LA PLATINE


Support principal de l’assemblage des composants d’un mouvement, la platine en est le châssis et l’élément principal. Avec les ponts qui viennent directement s’y fixer, ils forment la cage du mouvement. C’est entre la platine et les ponts que sont fixés librement les éléments mobiles du mouvement. Ceux-ci peuvent pivoter autour de leur propre axe entre-paliers (pierres) (barillet, rouage, balancier etc.), ou autour d’un tenon usiné ou chassé dans la platine (bascule de mise à l’heure, roue en couronne etc.). Certains éléments fixes (ressorts, plaques) peuvent y être assemblés solidairement par vissage, chassage voire soudage ou collage.

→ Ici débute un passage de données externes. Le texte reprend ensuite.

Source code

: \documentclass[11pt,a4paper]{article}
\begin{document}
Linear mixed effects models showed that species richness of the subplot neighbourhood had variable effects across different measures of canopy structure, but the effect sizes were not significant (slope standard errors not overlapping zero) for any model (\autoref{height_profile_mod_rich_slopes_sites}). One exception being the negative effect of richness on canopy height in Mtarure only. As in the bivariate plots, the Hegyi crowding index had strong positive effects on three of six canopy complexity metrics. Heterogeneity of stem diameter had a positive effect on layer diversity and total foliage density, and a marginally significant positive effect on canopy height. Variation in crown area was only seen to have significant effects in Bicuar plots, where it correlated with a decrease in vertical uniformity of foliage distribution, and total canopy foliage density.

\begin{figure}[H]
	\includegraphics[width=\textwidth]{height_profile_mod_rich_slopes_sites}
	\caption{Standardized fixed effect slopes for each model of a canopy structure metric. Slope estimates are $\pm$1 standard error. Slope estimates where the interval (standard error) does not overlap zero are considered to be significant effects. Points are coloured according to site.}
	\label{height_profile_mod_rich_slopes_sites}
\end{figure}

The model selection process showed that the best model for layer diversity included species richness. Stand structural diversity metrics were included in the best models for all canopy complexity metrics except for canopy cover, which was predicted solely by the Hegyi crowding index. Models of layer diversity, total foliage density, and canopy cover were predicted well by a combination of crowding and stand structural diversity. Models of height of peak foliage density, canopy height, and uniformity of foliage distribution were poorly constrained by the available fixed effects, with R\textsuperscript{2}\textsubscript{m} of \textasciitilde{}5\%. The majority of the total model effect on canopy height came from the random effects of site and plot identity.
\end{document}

Afin de garantir une parfaite interaction de tous les composants qui y sont fixés, une platine se doit d’offrir un maximum de rigidité et le plus faible coefficient de dilatation possible.

La platine peut être réalisée dans des matériaux aussi divers que le laiton, le maillechort, l’or, le saphir, le carbone etc.

A l’instar des ponts, la platine peut bénéficier d’une large palette de décorations artisanales (gravure main, squelettage, anglage etc.) ou industrielles. Traditionnellement, les platines en laiton sont protégées de l’oxydation par des traitements galvaniques (dorage, rhodiage), de nos jours des traitements de surfaces hi-tech (PVD, DLC, CVD) offrent une gamme élargie de couleurs et de spécificités.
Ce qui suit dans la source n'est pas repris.